What this task involves:
Repeat exactly the lines of the entries below from the one with "To encode this" through the one with "This is visualised", both ends included, and nothing else.

[Dataset]

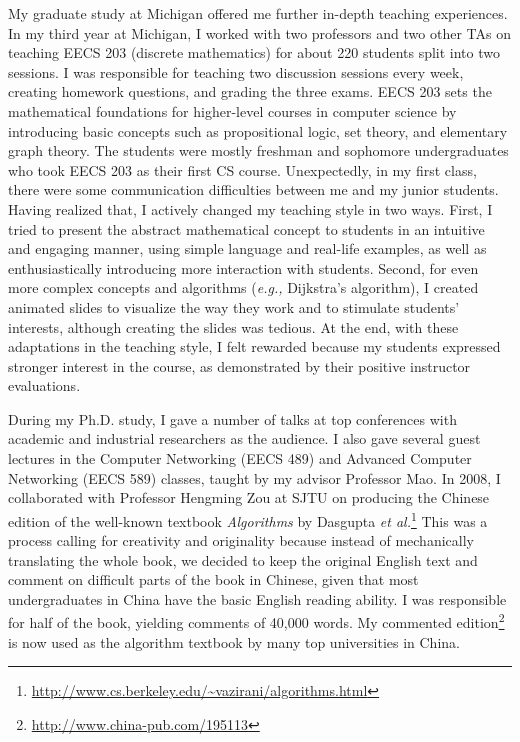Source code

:\documentclass[10pt]{article}
\newcommand{\eg}{\emph{e.g.,}\xspace}
\newcommand{\etal}{\emph{et al.}\xspace}
\begin{document}
\begin{small}

My graduate study at Michigan offered me further in-depth teaching experiences. In my third year at Michigan, I worked with two professors and two other TAs on teaching EECS 203 (discrete mathematics) for about 220 students split into two sessions. I was responsible for teaching two discussion sessions every week, creating homework questions, and grading the three exams. EECS 203 sets the mathematical foundations for higher-level courses in computer science by introducing basic concepts such as propositional logic, set theory, and elementary graph theory. The students were mostly freshman and sophomore undergraduates who took EECS 203 as their first CS course. Unexpectedly, in my first class, there were some communication difficulties between me and my junior students. Having realized that, I actively changed my teaching style in two ways. First, I tried to present the abstract mathematical concept to students in an intuitive and engaging manner, using simple language and real-life examples, as well as enthusiastically introducing more interaction with students. Second, for even more complex concepts and algorithms (\eg Dijkstra's algorithm), I created animated slides to visualize the way they work and to stimulate students' interests, although creating the slides was tedious. At the end, with these adaptations in the teaching style, I felt rewarded because my students expressed stronger interest in the course, as demonstrated by their positive instructor evaluations.

During my Ph.D. study, I gave a number of talks at top conferences with academic and industrial researchers as the audience. I also gave several guest lectures in the Computer Networking (EECS 489) and Advanced Computer Networking (EECS 589) classes, taught by my advisor Professor Mao. In 2008, I collaborated with Professor Hengming Zou at SJTU on producing the Chinese edition of the well-known textbook \emph{Algorithms} by Dasgupta \etal\footnote{\url{http://www.cs.berkeley.edu/~vazirani/algorithms.html}} This was a process calling for creativity and originality because instead of mechanically translating the whole book, we decided to keep the original English text and comment on difficult parts of the book in Chinese, given that most undergraduates in China have the basic English reading ability. I was responsible for half of the book, yielding comments of 40,000 words. My commented edition\footnote{\url{http://www.china-pub.com/195113}} is now used as the algorithm textbook by many top universities in China.


\end{small}
\end{document}
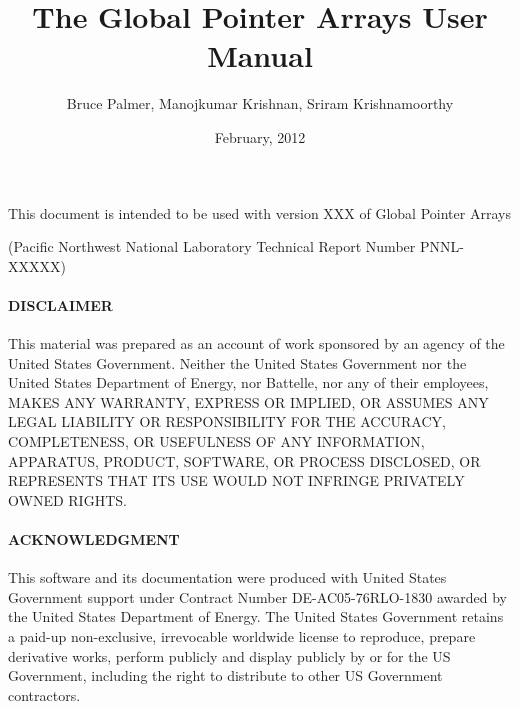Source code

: \documentclass[oneside,english]{book}
\begin{document}
\title{The Global Pointer Arrays User Manual}

\author{Bruce Palmer, Manojkumar Krishnan, Sriram Krishnamoorthy}

\maketitle
\begin{center}
This document is intended to be used with version XXX of Global Pointer Arrays
\par\end{center}

\begin{center}
(Pacific Northwest National Laboratory Technical Report Number PNNL-XXXXX)
\par\end{center}

\paragraph{DISCLAIMER}

This material was prepared as an account of work sponsored by an agency of the
United States Government. Neither the United States Government nor the United
States Department of Energy, nor Battelle, nor any of their employees, MAKES
ANY WARRANTY, EXPRESS OR IMPLIED, OR ASSUMES ANY LEGAL LIABILITY OR
RESPONSIBILITY FOR THE ACCURACY, COMPLETENESS, OR USEFULNESS OF ANY
INFORMATION, APPARATUS, PRODUCT, SOFTWARE, OR PROCESS DISCLOSED, OR REPRESENTS
THAT ITS USE WOULD NOT INFRINGE PRIVATELY OWNED RIGHTS. 

\paragraph{ACKNOWLEDGMENT}

This software and its documentation were produced with United States Government
support under Contract Number DE-AC05-76RLO-1830 awarded by the United States
Department of Energy. The United States Government retains a paid-up
non-exclusive, irrevocable worldwide license to reproduce, prepare derivative
works, perform publicly and display publicly by or for the US Government,
including the right to distribute to other US Government contractors. 

\date{February, 2012}

\tableofcontents{}




\end{document}
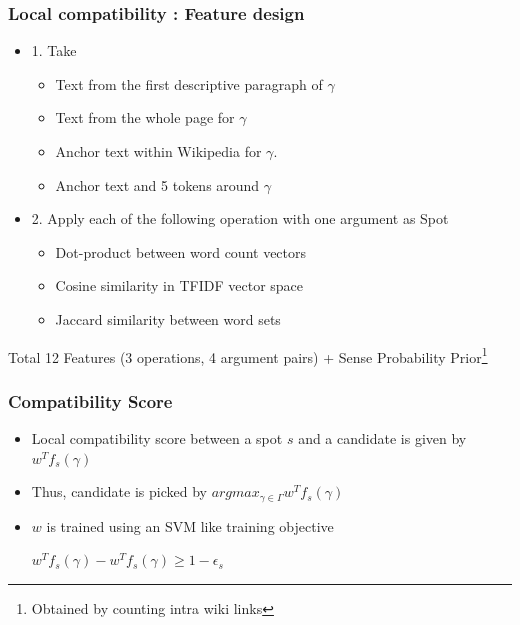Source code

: \begin{frame}

\frametitle{Local compatibility : Feature design} 
\begin{itemize}
 \item 1. Take
\begin{itemize} 
 \item Text from the first descriptive paragraph of $\gamma$
  \item Text from the whole page for $\gamma$
  \item Anchor text within Wikipedia for $\gamma$.
  \item Anchor text and 5 tokens around $\gamma$ 
 \end{itemize}
 
 \item 2. Apply each of the following operation with one argument as Spot
    \begin{itemize}
      \item{Dot-product between word count vectors}
      \item{Cosine similarity in TFIDF vector space}
      \item{Jaccard similarity between word sets}
 \end{itemize} 
 \end{itemize}
 Total 12 Features (3 operations, 4 argument pairs) + Sense Probability Prior\footnote{Obtained by counting intra wiki links}
 
\end{frame}

\begin{frame}
 \frametitle{Compatibility Score}
 \begin{itemize}
 \item Local compatibility score between a spot $s$ and a candidate is given by $w^{T}f_s(\gamma)$
 \item Thus, candidate is picked by $argmax_{\gamma\in\Gamma}w^{T}f_s(\gamma)$
 \item $w$ is trained using an SVM like training objective
 \begin{center} $w^{T}f_s(\gamma) - w^{T}f_s(\gamma) \geq 1 - \epsilon_s$ \end{center}
 \end{itemize}
 
 \end{frame}

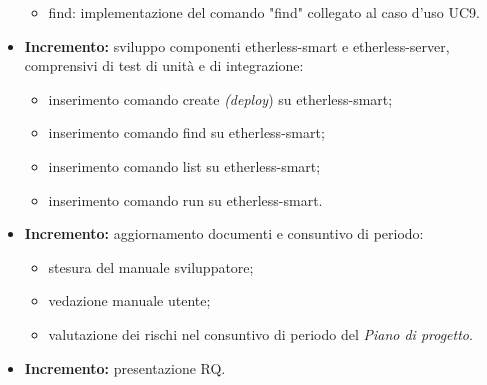 \begin{itemize}
\begin{itemize}
    \item find: implementazione del comando "find" collegato al caso d'uso UC9.
  \end{itemize}
	\item \textbf{ Incremento:} sviluppo componenti etherless-smart e etherless-server, comprensivi di test di unità e di integrazione:
	\begin{itemize}
		\item inserimento comando create \textit{(deploy}\glo) su etherless-smart;
		\item inserimento comando find su etherless-smart;
		\item inserimento comando list su etherless-smart;
		\item inserimento comando run su etherless-smart.
	\end{itemize}
	\item \textbf{ Incremento:} aggiornamento documenti e consuntivo di periodo:
  \begin{itemize}
  	\item stesura del manuale sviluppatore;
    \item vedazione manuale utente;
    \item valutazione dei rischi nel consuntivo di periodo del \textit{Piano di progetto}\docs.
  \end{itemize}
	\item \textbf{ Incremento:} presentazione RQ.
\end{itemize}
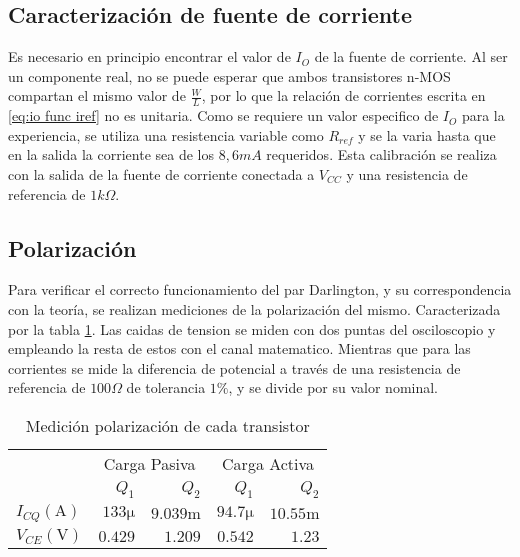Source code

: \subsection{Caracterización de fuente de corriente}

Es necesario en principio encontrar el valor de $I_O$ de la fuente de corriente. Al ser un componente real, no se puede esperar que ambos transistores n-MOS compartan el mismo valor de $\frac{W}{L}$, por lo que la relación de corrientes escrita en \ref{eq:io func iref} no es unitaria.
Como se requiere un valor especifico de $I_O$ para la experiencia, se utiliza una resistencia variable como $R_{ref}$ y se la varia hasta que en la salida la corriente sea de los $8,6 mA$ requeridos. Esta calibración se realiza con la salida de la fuente de corriente conectada a $V_{CC}$ y una resistencia de referencia de $1k\Omega$.

\subsection{Polarización}

Para verificar el correcto funcionamiento del par Darlington, y su correspondencia con la teoría, se realizan mediciones de la polarización del mismo. Caracterizada por la tabla \ref{table:pola medida}. Las caidas de tension se miden con dos puntas del osciloscopio y empleando la resta de estos con el canal matematico.
Mientras que para las corrientes se mide la diferencia de potencial a través de  una resistencia de referencia de $100 \Omega$ de tolerancia $1\%$, y se divide por su valor nominal.

\begin{table}[ht]
    \centering
    \begin{tabular}{|l|r|r|r|r|}
        \hline
        \multirow{2}{*}{} & \multicolumn{2}{c|}{Carga Pasiva} & \multicolumn{2}{c|}{Carga Activa} \\ \cline{2-5} 
         & $Q_1$ & $Q_2$ & $Q_1$ & $Q_2$ \\ \hline

        $I_{CQ} (\si{\ampere})$ & $133 \si{\micro}$& $9.039\si{\milli}$ & $94.7 \si{\micro}$& $10.55\si{\milli}$\\
        $V_{CE} (\si{\volt})$   & $0.429$            & $1.209$ & $0.542$ & $1.23$ \\ \hline       
    \end{tabular}
    \caption{Medición polarización de cada transistor}
    \label{table:pola medida}
\end{table}

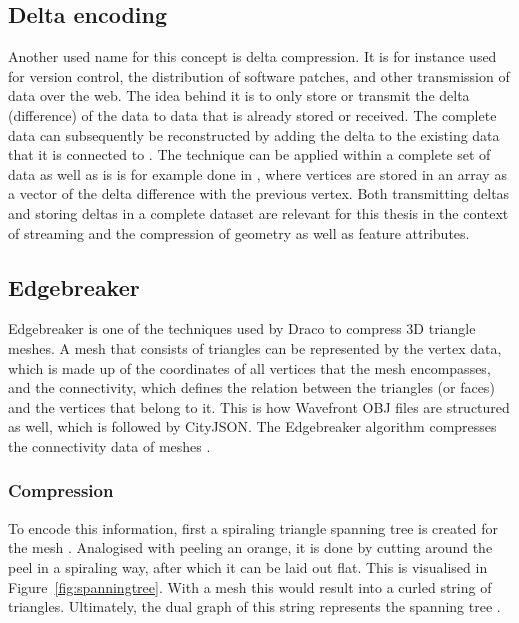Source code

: \subsection{Delta encoding}
Another used name for this concept is delta compression.
It is for instance used for version control, the distribution of software patches, and other transmission of data over the web.
The idea behind it is to only store or transmit the delta (difference) of the data to data that is already stored or received.
The complete data can subsequently be reconstructed by adding the delta to the existing data that it is connected to \citep{suel2019delta}.
The technique can be applied within a complete set of data as well as is is for example done in \citet{deering1995geometry}, where vertices are stored in an array as a vector of the delta difference with the previous vertex.
Both transmitting deltas and storing deltas in a complete dataset are relevant for this thesis in the context of streaming and the compression of geometry as well as feature attributes.




\subsection{Edgebreaker}
\label{sec:theoryedgebreaker}

Edgebreaker is one of the techniques used by Draco to compress 3D triangle meshes.
A mesh that consists of triangles can be represented by the vertex data, which is made up of the coordinates of all vertices that the mesh encompasses, and the connectivity, which defines the relation between the triangles (or faces) and the vertices that belong to it.
This is how Wavefront OBJ files are structured as well, which is followed by CityJSON.
The Edgebreaker algorithm compresses the connectivity data of meshes \citep{rossignac2003edgebreaker}.\\


\subsubsection{Compression}
To encode this information, first a spiraling triangle spanning tree is created for the mesh \citep{rossignac2003edgebreaker}. Analogised with peeling an orange, it is done by cutting around the peel in a spiraling way, after which it can be laid out flat.
This is visualised in Figure~\ref{fig:spanningtree}.
With a mesh this would result into a curled string of triangles.
Ultimately, the dual graph of this string represents the spanning tree \citep{taubin1998geometry}.\\

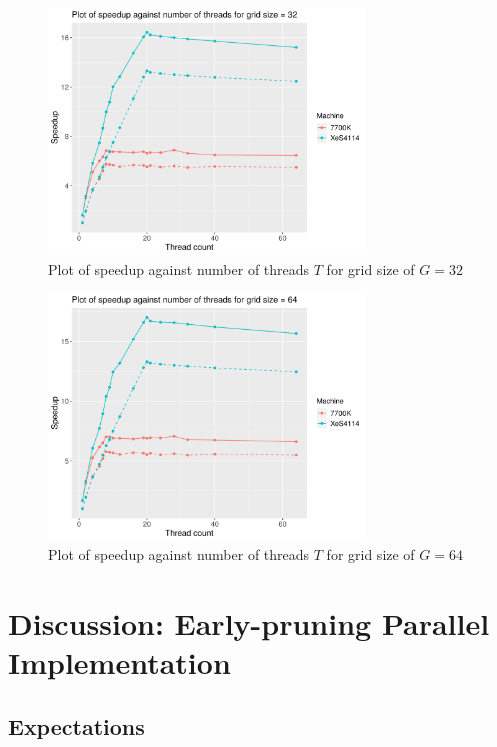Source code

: \documentclass[12pt]{article}
\begin{document}
\begin{figure}[H]
    \centering
    \includegraphics[width=0.75\textwidth]{optPar-gridSize32-speedup}
    \caption{Plot of speedup against number of threads $T$ for grid size of $G = 32$}
    \label{fig:optPar-gridSize32-speedup}
\end{figure}
\begin{figure}[H]
    \centering
    \includegraphics[width=0.75\textwidth]{optPar-gridSize64-speedup}
    \caption{Plot of speedup against number of threads $T$ for grid size of $G = 64$}
    \label{fig:optPar-gridSize64-speedup}
\end{figure}
\pagebreak

\section{Discussion: Early-pruning Parallel Implementation}

\subsection{Expectations}
\end{document}
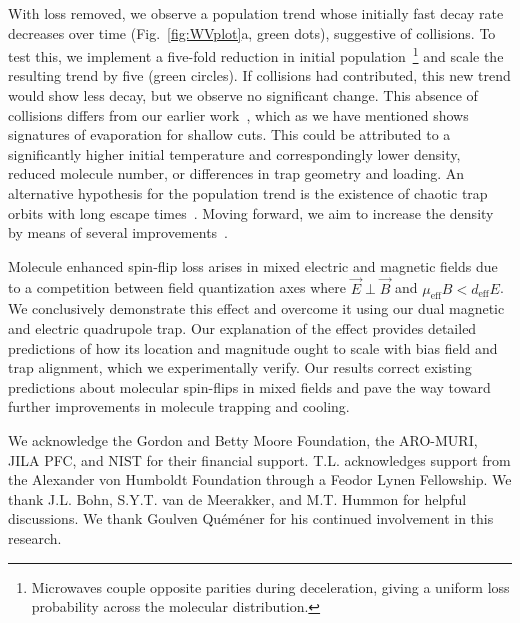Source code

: \documentclass[%
 reprint,
 amsmath,amssymb,
 aps,
prl,
]{revtex4-1}
\newcommand{\red}[1]{{\color{black} #1}}
\newcommand{\epb}{{$\vec{E}\!\perp\!\vec{B}$}}
\begin{document}
With loss removed, we observe a population trend whose initially fast decay rate decreases over time (Fig.~\ref{fig:WVplot}a, green dots), suggestive of collisions. 
To test this, we implement a five-fold reduction in initial population~\footnote{Microwaves couple opposite parities during deceleration, giving a uniform loss probability across the molecular distribution.} and scale the resulting trend by five (green circles). 
If collisions had contributed, this new trend would show less decay, but we observe no significant change. 
This absence of collisions differs from our earlier work~\cite{Stuhl2012evap}, which as we have mentioned shows signatures of evaporation for shallow cuts. 
This could be attributed to a significantly higher initial temperature and correspondingly lower density, reduced molecule number, or differences in trap geometry and loading. 
\red{An alternative hypothesis for the population trend is the existence of chaotic trap orbits with long escape times~\cite{Gonzalez-Ferez2014}.} 
Moving forward, we aim to increase the density by means of several improvements~\cite{Even2015,Segev2017}.

Molecule enhanced spin-flip loss arises in mixed electric and magnetic fields due to a competition between field quantization axes where \epb{} and $\mu_\text{eff}B<d_\text{eff}E$. 
We conclusively demonstrate this effect and overcome it using our dual magnetic and electric quadrupole trap. 
Our explanation of the effect provides detailed predictions of how its location and magnitude ought to scale with bias field and trap alignment, which we experimentally verify. 
Our results correct existing predictions about molecular spin-flips in mixed fields and pave the way toward further improvements in molecule trapping and cooling.

\begin{acknowledgments}
We acknowledge the Gordon and Betty Moore Foundation, the ARO-MURI, JILA PFC, and NIST for their financial support. 
T.L. acknowledges support from the Alexander von Humboldt Foundation through a Feodor Lynen Fellowship. 
We thank J.L. Bohn, S.Y.T. van de Meerakker, and M.T. Hummon for helpful discussions. 
We thank Goulven Qu\'em\'ener for his continued involvement in this research.
\end{acknowledgments}



\end{document}
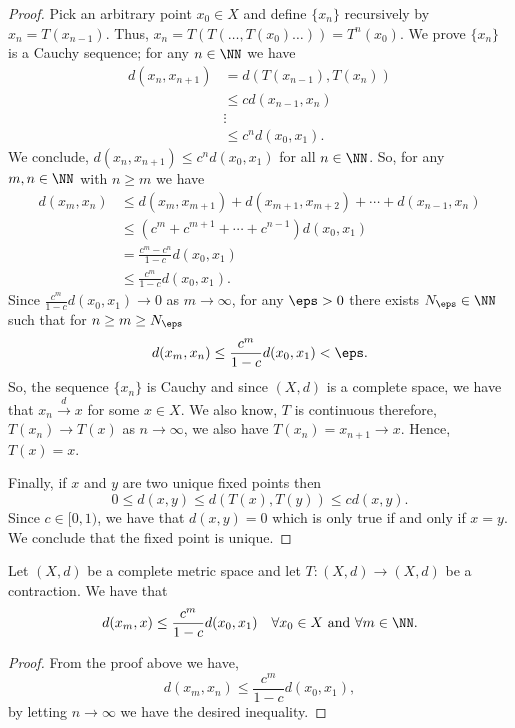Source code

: \documentclass[12pt, a4paper]{article}
\begin{document}
\begin{proof}
    Pick an arbitrary point \(x_0 \in X\) and define \(\{x_n\}\) recursively by \(x_n = T(x_{n-1})\). Thus, \(x_n = T(T(\ldots,T(x_0)\ldots))=T^n(x_0)\). We prove \(\{x_n\}\) is a Cauchy sequence; for any \(n \in \NN\) we have 
    \[\begin{aligned}
        d(x_n,x_{n+1}) &= d(T(x_{n-1}),T(x_n)) \\
        &\leq cd(x_{n-1},x_n) \\
        &\vdots \\
        &\leq c^n d(x_0,x_1).
    \end{aligned}\]
    We conclude, \(d(x_n,x_{n+1}) \leq c^n d(x_0,x_1)\) for all \(n \in \NN\). So, for any \(m,n \in \NN\) with \(n \geq m\) we have 
    \[\begin{aligned}
        d(x_m,x_n) &\leq d(x_m,x_{m+1})+d(x_{m+1},x_{m+2})+\cdots+ d(x_{n-1},x_n) \\
        &\leq (c^m +c^{m+1} + \cdots + c^{n-1}) d(x_0,x_1) \\
        &= \frac{c^m-c^n}{1-c} d(x_0,x_1) \\
        &\leq \frac{c^m}{1-c} d(x_0,x_1).
    \end{aligned}\]
    Since \(\frac{c^m}{1-c} d(x_0,x_1) \to 0\) as \(m \to \infty\), for any \(\eps>0\) there exists \(N_{\eps} \in \NN\) such that for \(n \geq m \geq N_{\eps}\)
    \[d(x_m,x_n) \leq \frac{c^m}{1-c} d(x_0,x_1) < \eps.\]
    So, the sequence \(\{x_n\}\) is Cauchy and since \((X,d)\) is a complete space, we have that \(x_n \xrightarrow{d} x\) for some \(x \in X\). We also know, \(T\) is continuous therefore, \(T(x_n) \to T(x)\) as \(n \to \infty\), we also have \(T(x_n)=x_{n+1} \to x\). Hence, \(T(x)=x\).

    Finally, if \(x\) and \(y\) are two unique fixed points then 
    \[0 \leq d(x,y) \leq d(T(x),T(y)) \leq cd(x,y).\]
    Since \(c \in [0,1)\), we have that \(d(x,y)=0\) which is only true if and only if \(x=y\). We conclude that the fixed point is unique.
\end{proof}

\begin{mdcor}
    Let \((X,d)\) be a complete metric space and let \(T : (X,d) \to (X,d)\) be a contraction. We have that 
    \[d(x_m,x) \leq \frac{c^m}{1-c} d(x_0,x_1) \quad \forall x_0 \in X \text{ and } \forall m \in \NN.\]
\end{mdcor}

\begin{proof}
    From the proof above we have,
    \[d(x_m,x_n) \leq \frac{c^m}{1-c} d(x_0,x_1),\]
    by letting \(n \to \infty\) we have the desired inequality.
\end{proof}
\end{document}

[/Dataset]

Response:
To encode this information, first a spiraling triangle spanning tree is created for the mesh \citep{rossignac2003edgebreaker}. Analogised with peeling an orange, it is done by cutting around the peel in a spiraling way, after which it can be laid out flat.
This is visualised in Figure~\ref{fig:spanningtree}.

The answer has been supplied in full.